Dans ce quatrième roman, « Une larme de Riwka », Laurence Kleinberger fait œuvre de maturité. Tous les éléments éparpillés dans ses précédents récits déjantés trouvent ici leur centre de gravité. Cette « histoire d’oubli et de mémoire » raconte les derniers moments de sa mère, souffrant de la maladie d’Alzheimer. Efrat, un double de l’auteure, bourrée de remords, se voit contrainte de la placer dans un Ehpad, malgré la promesse faite jadis de ne jamais la mettre « dans une maison de vieux ». Heureusement, le frère d’Efrat habite tout près et lui rend visite chaque jour .
Dans de très courts chapitres , un peu à la manière d’un journal de bord, Laurence Kleinberger nous ouvre la porte de ce lieu tout neuf et clinquant où sa mère rejoint la section des malades d’Alzheimer. Elle décrit avec tendresse et de façon très vivante ses compagnons d’infortune, la vie aux limites du surréalisme qui s’y épanouit en toute liberté, sans se départir de son humour décapant – la politesse du désespoir, dit-on.
Elle nous ouvre peu à peu la porte de son cœur brisé, le sentiment d’impuissance, la solitude, la mélancolie, « les matins où elle n’a pas pied ». Dès l’enfance, elle a su qu’elle devait protéger, sauver sa mère si fragile. Cette petite fille qui vivait avec ses parents, Yehuda et Riwka, à Bruxelles en 1942, confiée seule à la nuit, lors de leur arrestation, à la recherche d’une famille qui voudrait bien la cacher. « Riwka en pleurs a pris sa fille dans ses bras. Maman m’a dit : « j’ai senti couler sur mon visage une larme de ma mère » se souvient Efrat, les yeux bordés de larmes.
Une larme – puissante parce que minuscule, image d’une transmission.
L’année de ses 90 ans, un palier est franchi, la vieille dame rejoint l’Unité des grands dépendants. Covid oblige, les pensionnaires sont confinés à plusieurs reprises entre les quatre murs de leurs chambres. Efrat prend un congé sans solde et passe des semaines enfermée avec sa mère pour encore sauver « la petite fille juive pourchassée, cachée, unique survivante de sa famille ». Elle a obtenu l’autorisation du personnel dévoué de l’Ehpad et par sa présence, elle réussit à la maintenir en vie.
Un jour pourtant …
« Maman est morte il y a déjà presque un mois.

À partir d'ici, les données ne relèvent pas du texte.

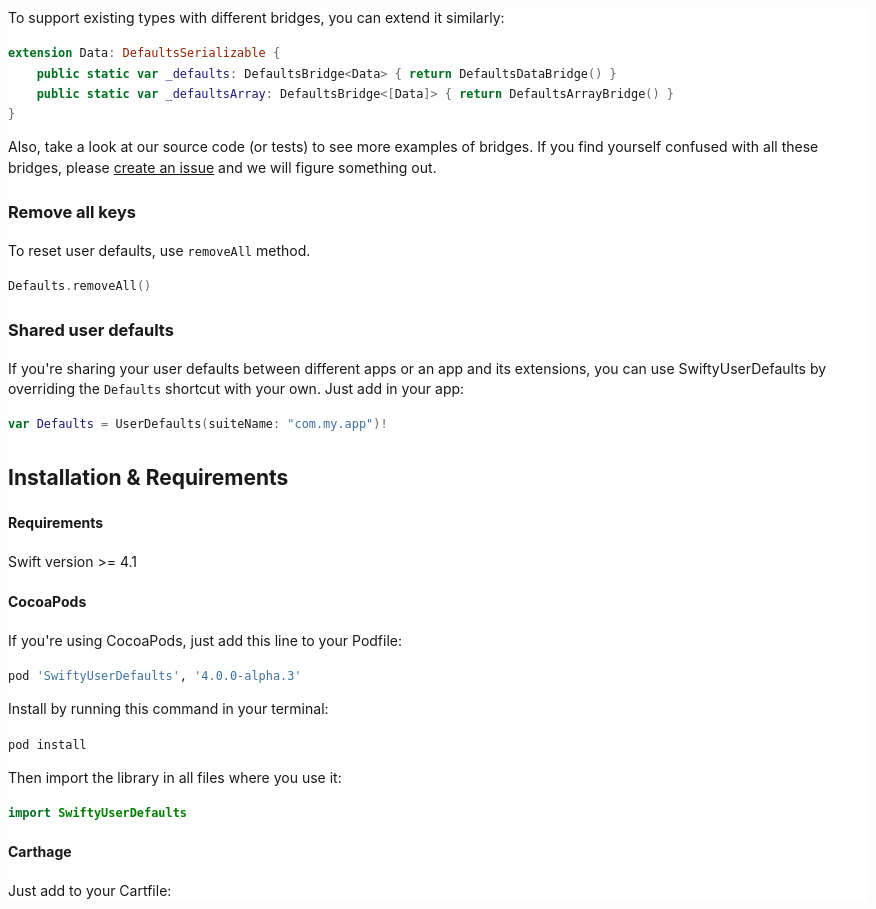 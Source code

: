 To support existing types with different bridges, you can extend it similarly:
```swift
extension Data: DefaultsSerializable {
    public static var _defaults: DefaultsBridge<Data> { return DefaultsDataBridge() }
    public static var _defaultsArray: DefaultsBridge<[Data]> { return DefaultsArrayBridge() }
}
```

Also, take a look at our source code (or tests) to see more examples of bridges. If you find yourself confused with all these bridges, please [create an issue](https://github.com/radex/SwiftyUserDefaults/issues/new) and we will figure something out.

### Remove all keys

To reset user defaults, use `removeAll` method.

```swift
Defaults.removeAll()
```

### Shared user defaults

If you're sharing your user defaults between different apps or an app and its extensions, you can use SwiftyUserDefaults by overriding the `Defaults` shortcut with your own. Just add in your app:

```swift
var Defaults = UserDefaults(suiteName: "com.my.app")!
```

## Installation & Requirements

#### Requirements
Swift version >= 4.1

#### CocoaPods

If you're using CocoaPods, just add this line to your Podfile:

```ruby
pod 'SwiftyUserDefaults', '4.0.0-alpha.3'
```

Install by running this command in your terminal:

```sh
pod install
```

Then import the library in all files where you use it:

```swift
import SwiftyUserDefaults
```

#### Carthage

Just add to your Cartfile:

J’arrive à l’écrire, je pourrais l’écrire partout, sur des pages blanches, sur les murs, je peux l’écrire à l’infini. Mais je n’arrive toujours pas à le dire », ainsi s’achève « Une larme de Riwka », cette longue et Une belle histoire d’amour lie la narratrice à sa mère, au crépuscule de sa vie. Un roman tendre qui oscille du rire aux larmes, de la mémoire à l’oubli, du dit aux non-dits.